Hay muchos que en Estados Unidos han estado, ahora último, esgrimiendo el argumento de que la tortura es contraproducente, puesto que las revelaciones que se consiguen bajo apremios infamantes –tales como las que se extrajeron del cuerpo convulsionado de aquel argentino charlatán en algún sótano inmundo en Santiago en 1973– son inservibles. Otros manifiestan que es mejor no utilizar tales métodos porque en el futuro otras naciones o grupos o entidades podrían justificar un maltrato similar a prisioneros norteamericanos.
Aunque encuentro tales razones irrefutables no quiero siquiera comenzar a utilizarlos, por miedo de que la mera participación en tal tipo de discusión la honraría, le otorgaría algún tipo de validez vergonzante.

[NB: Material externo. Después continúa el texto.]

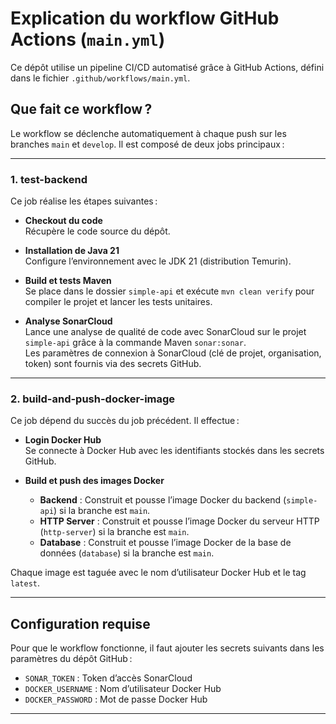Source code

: # Explication du workflow GitHub Actions (`main.yml`)

Ce dépôt utilise un pipeline CI/CD automatisé grâce à GitHub Actions, défini dans le fichier `.github/workflows/main.yml`.

## Que fait ce workflow ?

Le workflow se déclenche automatiquement à chaque push sur les branches `main` et `develop`. Il est composé de deux jobs principaux :

---

### 1. **test-backend**

Ce job réalise les étapes suivantes :

- **Checkout du code**  
  Récupère le code source du dépôt.

- **Installation de Java 21**  
  Configure l’environnement avec le JDK 21 (distribution Temurin).

- **Build et tests Maven**  
  Se place dans le dossier `simple-api` et exécute `mvn clean verify` pour compiler le projet et lancer les tests unitaires.

- **Analyse SonarCloud**  
  Lance une analyse de qualité de code avec SonarCloud sur le projet `simple-api` grâce à la commande Maven `sonar:sonar`.  
  Les paramètres de connexion à SonarCloud (clé de projet, organisation, token) sont fournis via des secrets GitHub.

---

### 2. **build-and-push-docker-image**

Ce job dépend du succès du job précédent. Il effectue :

- **Login Docker Hub**  
  Se connecte à Docker Hub avec les identifiants stockés dans les secrets GitHub.

- **Build et push des images Docker**  
  - **Backend** : Construit et pousse l’image Docker du backend (`simple-api`) si la branche est `main`.
  - **HTTP Server** : Construit et pousse l’image Docker du serveur HTTP (`http-server`) si la branche est `main`.
  - **Database** : Construit et pousse l’image Docker de la base de données (`database`) si la branche est `main`.

Chaque image est taguée avec le nom d’utilisateur Docker Hub et le tag `latest`.

---

## Configuration requise

Pour que le workflow fonctionne, il faut ajouter les secrets suivants dans les paramètres du dépôt GitHub :

- `SONAR_TOKEN` : Token d’accès SonarCloud
- `DOCKER_USERNAME` : Nom d’utilisateur Docker Hub
- `DOCKER_PASSWORD` : Mot de passe Docker Hub

---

¿No puede este país, el más poderoso del mundo, comprender que cuando se permite que sus agentes torturen a un ser indefenso, no sólo se corrompen la víctima y el victimario sino la sociedad entera, todos los que insisten en que no es para tanto, todos los que no quieren admitir lo que se está haciendo para que ellos duerman tranquilamente de noche, todos los ciudadanos que no salieron a la calle para protestar y pedir que renunciara toda autoridad que sugiera, que siquiera susurre, que la tortura es inevitable, una noche oscura a la que tenemos que entrar si queremos sobrevivir en estos tiempos peligrosos?

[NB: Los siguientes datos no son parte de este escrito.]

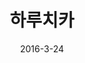 ---
layout: video
title: "  하루치카"
dir: 하루치카
num: 12
date: 2016-3-24
comments: true
categories:
- 2016-1
tags: [하루치카]
img: //api.moeni.net/img.php?img=2016/01/haruchika.jpg
---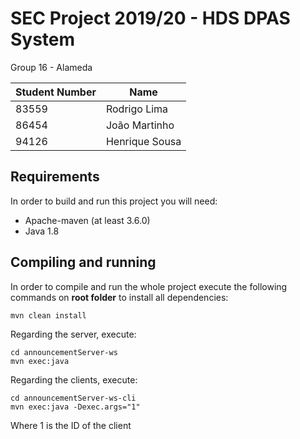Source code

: # SEC Project 2019/20 - HDS DPAS System 

Group 16 - Alameda

Student Number | Name
------------- | -------------
83559 | Rodrigo Lima
86454 | João Martinho
94126 | Henrique Sousa

## Requirements
In order to build and run this project you will need:
* Apache-maven (at least 3.6.0)
* Java 1.8

## Compiling and running
In order to compile and run the whole project execute the following commands on **root folder** to install all dependencies:

    mvn clean install
    
Regarding the server, execute:

    cd announcementServer-ws
    mvn exec:java
    
Regarding the clients, execute:

    cd announcementServer-ws-cli
    mvn exec:java -Dexec.args="1"
    
Where 1 is the ID of the client

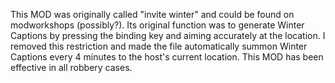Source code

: This MOD was originally called "invite winter" and could be found on modworkshops (possibly?). 
Its original function was to generate Winter Captions by pressing the binding key and aiming accurately at the location. 
I removed this restriction and made the file automatically summon Winter Captions every 4 minutes to the host's current location. 
This MOD has been effective in all robbery cases.
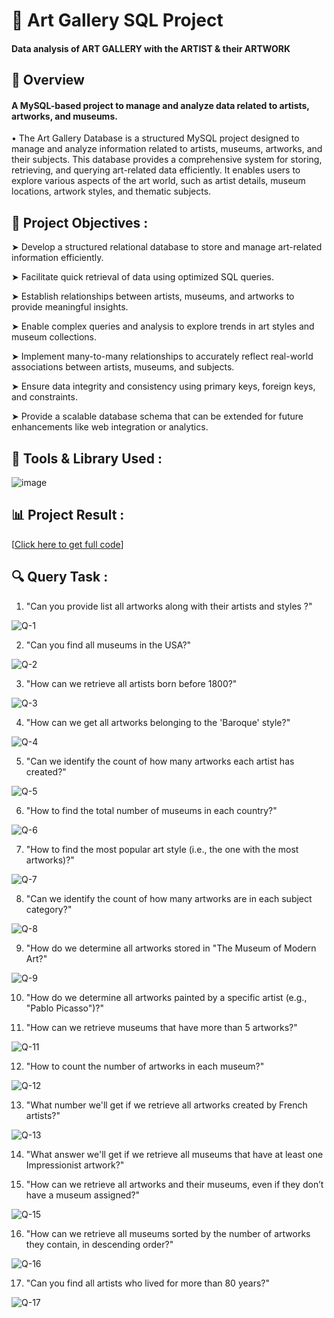 # 🎨 Art Gallery SQL Project

#### Data analysis of ART GALLERY with the ARTIST & their ARTWORK 

## 📖 Overview

#### A MySQL-based project to manage and analyze data related to artists, artworks, and museums.

• The Art Gallery Database is a structured MySQL project designed to manage and analyze information related to artists, museums, artworks, and their subjects. This database provides a comprehensive system for storing, retrieving, and querying art-related data efficiently. It enables users to explore various aspects of the art world, such as artist details, museum locations, artwork styles, and thematic subjects.

## 📂 Project Objectives :

➤ Develop a structured relational database to store and manage art-related information efficiently.

➤ Facilitate quick retrieval of data using optimized SQL queries.

➤ Establish relationships between artists, museums, and artworks to provide meaningful insights.

➤ Enable complex queries and analysis to explore trends in art styles and museum collections.

➤ Implement many-to-many relationships to accurately reflect real-world associations between artists, museums, and subjects.

➤ Ensure data integrity and consistency using primary keys, foreign keys, and constraints.

➤ Provide a scalable database schema that can be extended for future enhancements like web integration or analytics.

## 🧰 Tools & Library Used :

![image](https://github.com/user-attachments/assets/dc671d71-6054-412f-b5a0-2c8500ad5c48)

## 📊 Project Result : 

[[Click here to get full code](https://github.com/Abhilasha1103/ART_GALLERY_PROJECT_CODE/blob/main/ART%20MUSEUM%20SQL%20PROJECT.sql)]

## 🔍 Query Task :

1. "Can you provide list all artworks along with their artists and styles ?"

![Q-1](https://github.com/user-attachments/assets/98af2c75-789e-4703-8937-134abc57e3df)


2. "Can you find all museums in the USA?"

![Q-2](https://github.com/user-attachments/assets/f8231078-0c38-4d41-8b38-bcbcddc4c74c)


3. "How can we retrieve all artists born before 1800?"

![Q-3](https://github.com/user-attachments/assets/9a539e42-f5af-4677-878e-5391d0ead287)


4. "How can we get all artworks belonging to the 'Baroque' style?"

![Q-4](https://github.com/user-attachments/assets/693132b5-6814-44fd-b0ae-b1375f504afd)


5. "Can we identify the count of how many artworks each artist has created?"

![Q-5](https://github.com/user-attachments/assets/7f3d1d0e-3190-4668-8292-b44163c65500)


6. "How to find the total number of museums in each country?"

![Q-6](https://github.com/user-attachments/assets/0b24f509-af2f-435f-b72e-2283a78aa5c3)


7. "How to find the most popular art style (i.e., the one with the most artworks)?"

![Q-7](https://github.com/user-attachments/assets/2de26a5d-9f62-43ac-a948-e516a2334e43)


8. "Can we identify the count of how many artworks are in each subject category?"

![Q-8](https://github.com/user-attachments/assets/24d267c3-8542-439e-b6d5-63f0bb55f386)


9. "How do we determine all artworks stored in "The Museum of Modern Art?"

![Q-9](https://github.com/user-attachments/assets/a4c66ddc-7248-4ecf-bab8-93d5a726939f)


10. "How do we determine all artworks painted by a specific artist (e.g., "Pablo Picasso")?"



11. "How can we retrieve museums that have more than 5 artworks?"

![Q-11](https://github.com/user-attachments/assets/1ad69557-e29e-47ec-a493-49bca21a8c24)


12. "How to count the number of artworks in each museum?"

![Q-12](https://github.com/user-attachments/assets/10497c29-84a9-4c7c-aac0-9e6adc973215)


13. "What number we'll get if we retrieve all artworks created by French artists?"

![Q-13](https://github.com/user-attachments/assets/3749b3b1-f24e-4dd9-acac-8f7a86ba044a)


14. "What answer we'll get if we retrieve all museums that have at least one Impressionist artwork?"



15. "How can we retrieve all artworks and their museums, even if they don’t have a museum assigned?"

![Q-15](https://github.com/user-attachments/assets/42fb7ead-4073-4075-b6c9-ffc238fba346)


16. "How can we retrieve all museums sorted by the number of artworks they contain, in descending order?"

![Q-16](https://github.com/user-attachments/assets/88550770-95f7-45b4-b572-70305f5e0c1d)


17. "Can you find all artists who lived for more than 80 years?"

![Q-17](https://github.com/user-attachments/assets/da2d0ed3-b9fe-4ef1-a797-a3b03da75151)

¿Llega a tanto nuestra enfermedad moral, estamos tan ciegos y sordos y mudos, que no comprendemos algo tan evidente? ¿Tenemos tanto miedo, estamos tan enamorados de nuestra propia seguridad y tan sumidos en nuestro exclusivo dolor, que estamos dispuestos a que se torture a otro ser humano en nuestro nombre? ¿Hemos perdido hasta tal punto nuestra decencia que no nos damos cuenta de que cada uno de nosotros podría bien ser aquel desafortunado hombre argentino que estaba sentado bajo el sol de Santiago y no podía, no podía dejar de temblar?
* El último libro de Ariel Dorfman es Otros Septiembres.